Acinetobacter baumannii is one of the most important nosocomial pathogen worldwide. This study aimed to investigate the virulence potential and genomic relatedness of A. baumannii strains isolated from patients hospitalized in the Military Medical Academy (MMA) by detecting OXA-type carbapenemases genes, biofilm-associated genes, and by RAPD analysis. PCR was used to detect the blaoxa genes, ISAba-1 genetic element, and biofilm-associated genes. The genomic relatedness was determined by RAPD analysis using four different primers (AP2, DAF4. M13, and DECA). blaoxa-51-like, blaoxa-23-like, blaoxa-24-like, and blaoxa-58-like were present in 100%, 34.0%, 62.4%, and 3.1% of isolates, respectively. All isolates had the ISAba1 sequence in their genome, in 35.1% of isolates it was associated with the blaoxa-51-like, and in 97.0% with the blaoxa-23-like gene.
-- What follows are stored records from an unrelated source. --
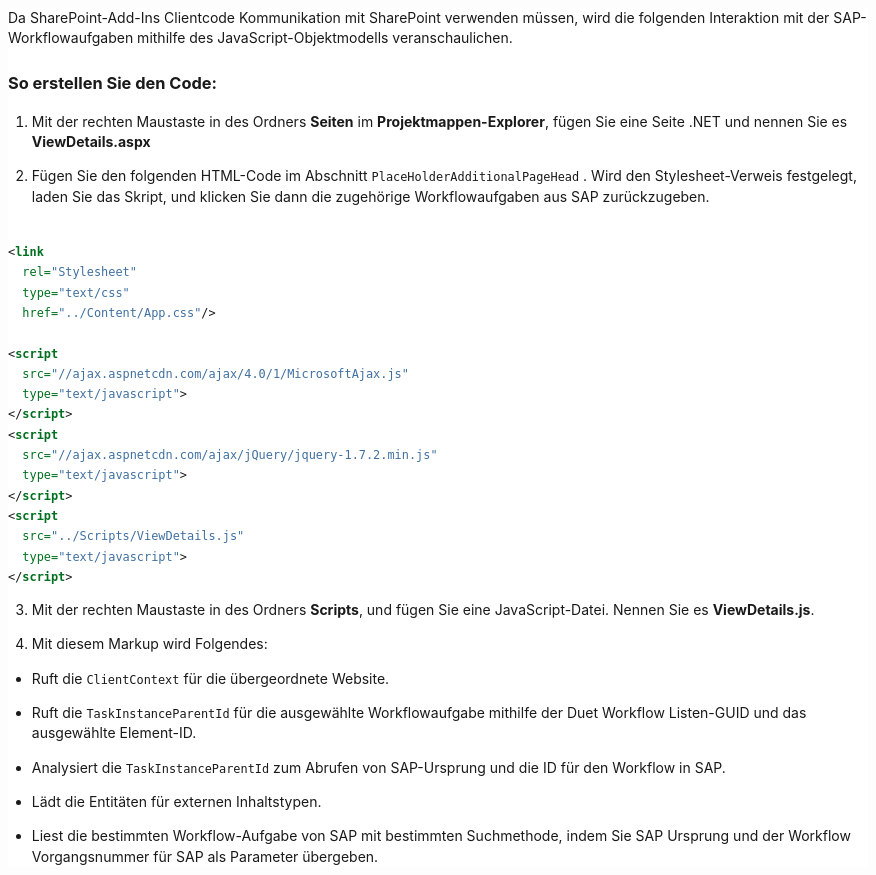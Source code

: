 Da SharePoint-Add-Ins Clientcode Kommunikation mit SharePoint verwenden müssen, wird die folgenden Interaktion mit der SAP-Workflowaufgaben mithilfe des JavaScript-Objektmodells veranschaulichen.
  
    
    

### So erstellen Sie den Code:


1. Mit der rechten Maustaste in des Ordners **Seiten** im **Projektmappen-Explorer**, fügen Sie eine Seite .NET und nennen Sie es **ViewDetails.aspx**
    
  
2. Fügen Sie den folgenden HTML-Code im Abschnitt  `PlaceHolderAdditionalPageHead` . Wird den Stylesheet-Verweis festgelegt, laden Sie das Skript, und klicken Sie dann die zugehörige Workflowaufgaben aus SAP zurückzugeben.
    
  ```XML
  
<link
    rel="Stylesheet" 
    type="text/css"
    href="../Content/App.css"/>

<script 
    src="//ajax.aspnetcdn.com/ajax/4.0/1/MicrosoftAjax.js" 
    type="text/javascript">
</script>
<script 
    src="//ajax.aspnetcdn.com/ajax/jQuery/jquery-1.7.2.min.js" 
    type="text/javascript">
</script>      
<script 
    src="../Scripts/ViewDetails.js" 
    type="text/javascript">
</script>

  ```

3. Mit der rechten Maustaste in des Ordners **Scripts**, und fügen Sie eine JavaScript-Datei. Nennen Sie es **ViewDetails.js**.
    
  
4. Mit diesem Markup wird Folgendes:
    
  - Ruft die  `ClientContext` für die übergeordnete Website.
    
  
  - Ruft die  `TaskInstanceParentId` für die ausgewählte Workflowaufgabe mithilfe der Duet Workflow Listen-GUID und das ausgewählte Element-ID.
    
  
  - Analysiert die  `TaskInstanceParentId` zum Abrufen von SAP-Ursprung und die ID für den Workflow in SAP.
    
  
  - Lädt die Entitäten für externen Inhaltstypen.
    
  
  - Liest die bestimmten Workflow-Aufgabe von SAP mit bestimmten Suchmethode, indem Sie SAP Ursprung und der Workflow Vorgangsnummer für SAP als Parameter übergeben.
Biofilm-associated genes bap, ompA, epsA, csuA/BABCDE, and pgaABCD were detected in 93.8%, 95.8%, 88.1%, 98.4%, and 98.9% isolates, respectively. RAPD analysis showed a high degree of genome similarity and clonal dispersion of the isolates. Detection of blaoxa genes, especially biofilm-associated genes, in a high percentage of A. baumannii isolates indicated their great pathogenic potential. RAPD analysis revealed a high level of genomic similarity and clonal dispersion of the majority of isolates through MMA. Further, a continuous introduction of individual strains with different profiles contributes to the genetic diversity of A. baumannii isolates. These results can be useful for further management and tracking nosocomial outbreaks.